A new cyber-espionage campaign by the Russia-aligned threat actor Coldriver has been deploying a previously unknown malware strain dubbed ‘LOSTKEYS,’ according to a report from Google’s Threat Intelligence Group (GTIG).
Coldriver, also tracked as Callisto, Star Blizzard, and UNC4057, is known for credential theft and data exfiltration, often targeting high-profile geopolitical entities. The group's increasing use of custom malware highlights growing sophistication and persistence in its cyber operations.
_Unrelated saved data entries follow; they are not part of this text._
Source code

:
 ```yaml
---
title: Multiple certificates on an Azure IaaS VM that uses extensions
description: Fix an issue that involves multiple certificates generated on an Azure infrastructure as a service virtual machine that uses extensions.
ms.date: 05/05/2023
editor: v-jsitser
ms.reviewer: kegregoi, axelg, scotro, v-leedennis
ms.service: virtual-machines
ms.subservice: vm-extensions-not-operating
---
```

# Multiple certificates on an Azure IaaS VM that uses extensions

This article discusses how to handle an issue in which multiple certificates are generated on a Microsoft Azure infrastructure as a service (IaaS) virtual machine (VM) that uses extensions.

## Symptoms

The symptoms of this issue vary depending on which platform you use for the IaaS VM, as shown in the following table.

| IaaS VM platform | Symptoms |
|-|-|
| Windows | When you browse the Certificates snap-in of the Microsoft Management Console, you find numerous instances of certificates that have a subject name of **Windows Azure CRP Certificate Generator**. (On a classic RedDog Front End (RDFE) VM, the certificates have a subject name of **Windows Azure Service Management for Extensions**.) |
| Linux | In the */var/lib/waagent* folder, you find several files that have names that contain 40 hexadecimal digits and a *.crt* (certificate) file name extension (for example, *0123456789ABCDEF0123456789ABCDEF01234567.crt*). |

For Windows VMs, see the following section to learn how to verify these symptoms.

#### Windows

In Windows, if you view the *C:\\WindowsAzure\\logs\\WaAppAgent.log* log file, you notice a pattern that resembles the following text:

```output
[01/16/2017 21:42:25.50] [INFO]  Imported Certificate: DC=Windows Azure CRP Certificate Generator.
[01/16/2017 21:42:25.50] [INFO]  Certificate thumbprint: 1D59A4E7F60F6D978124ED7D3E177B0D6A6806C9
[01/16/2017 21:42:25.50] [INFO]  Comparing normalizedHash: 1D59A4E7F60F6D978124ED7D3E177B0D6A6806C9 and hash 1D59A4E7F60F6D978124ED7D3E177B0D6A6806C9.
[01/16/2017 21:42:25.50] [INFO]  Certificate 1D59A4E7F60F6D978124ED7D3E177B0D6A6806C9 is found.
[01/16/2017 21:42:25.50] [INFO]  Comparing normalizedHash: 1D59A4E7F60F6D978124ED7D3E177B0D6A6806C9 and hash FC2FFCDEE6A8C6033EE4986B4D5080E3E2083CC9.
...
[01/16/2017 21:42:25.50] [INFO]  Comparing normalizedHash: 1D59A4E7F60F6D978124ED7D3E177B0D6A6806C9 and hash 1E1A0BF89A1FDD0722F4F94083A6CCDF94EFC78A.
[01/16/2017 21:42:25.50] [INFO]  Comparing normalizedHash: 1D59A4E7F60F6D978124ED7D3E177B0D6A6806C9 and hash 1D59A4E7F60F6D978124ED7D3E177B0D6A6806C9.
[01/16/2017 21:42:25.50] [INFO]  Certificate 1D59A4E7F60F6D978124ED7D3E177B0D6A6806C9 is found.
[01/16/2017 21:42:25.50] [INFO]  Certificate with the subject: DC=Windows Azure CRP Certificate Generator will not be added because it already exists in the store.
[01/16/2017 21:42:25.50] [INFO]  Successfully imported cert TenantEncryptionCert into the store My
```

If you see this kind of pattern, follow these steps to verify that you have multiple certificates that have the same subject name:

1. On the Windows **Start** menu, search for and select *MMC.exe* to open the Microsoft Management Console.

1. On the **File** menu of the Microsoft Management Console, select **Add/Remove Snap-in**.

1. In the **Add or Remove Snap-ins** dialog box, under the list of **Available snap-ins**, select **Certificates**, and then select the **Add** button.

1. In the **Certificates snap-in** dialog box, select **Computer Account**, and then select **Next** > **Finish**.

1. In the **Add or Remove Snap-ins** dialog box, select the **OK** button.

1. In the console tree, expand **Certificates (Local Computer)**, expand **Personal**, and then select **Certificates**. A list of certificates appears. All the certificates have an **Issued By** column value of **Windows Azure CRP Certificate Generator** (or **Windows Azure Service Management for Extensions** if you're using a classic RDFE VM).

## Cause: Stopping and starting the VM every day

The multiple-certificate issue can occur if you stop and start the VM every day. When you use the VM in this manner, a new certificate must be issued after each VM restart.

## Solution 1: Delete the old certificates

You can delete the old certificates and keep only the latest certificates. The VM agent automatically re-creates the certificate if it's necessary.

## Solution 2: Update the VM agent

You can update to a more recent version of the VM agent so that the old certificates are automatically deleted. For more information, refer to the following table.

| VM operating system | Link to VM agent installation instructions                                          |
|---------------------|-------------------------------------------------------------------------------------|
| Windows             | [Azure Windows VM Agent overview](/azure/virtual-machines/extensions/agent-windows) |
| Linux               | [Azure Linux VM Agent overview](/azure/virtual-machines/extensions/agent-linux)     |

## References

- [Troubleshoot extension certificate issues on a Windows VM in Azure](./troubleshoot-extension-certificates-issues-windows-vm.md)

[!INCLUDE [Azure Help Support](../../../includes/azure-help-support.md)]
Active since late 2023 and observed in targeted attacks as recently as April 2025, LOSTKEYS is designed to steal sensitive files, harvest system information, and exfiltrate details about running processes. Victims include current and former Western government advisors, journalists, NGOs, think tanks, and individuals linked to Ukraine.
“We believe the primary goal of COLDRIVER’s operations is intelligence collection in support of Russia’s strategic interests,” the researchers said. “In a small number of cases, the group has been linked to hack-and-leak campaigns targeting officials in the UK and an NGO.”
GTIG researchers say the attacks begin with a deceptive CAPTCHA-style lure on a fake website, a method similar to the known ClickFix social engineering technique. Victims are tricked into executing a PowerShell command that downloads and launches a multistage payload from a remote server. The final stage executes the LOSTKEYS malware, which is capable of extracting data from specific directories and file types.
While LOSTKEYS has only been selectively deployed, Google also identified older malware artifacts disguised as files related to the Maltego investigation platform. The connection between these early samples and Coldriver remains unclear.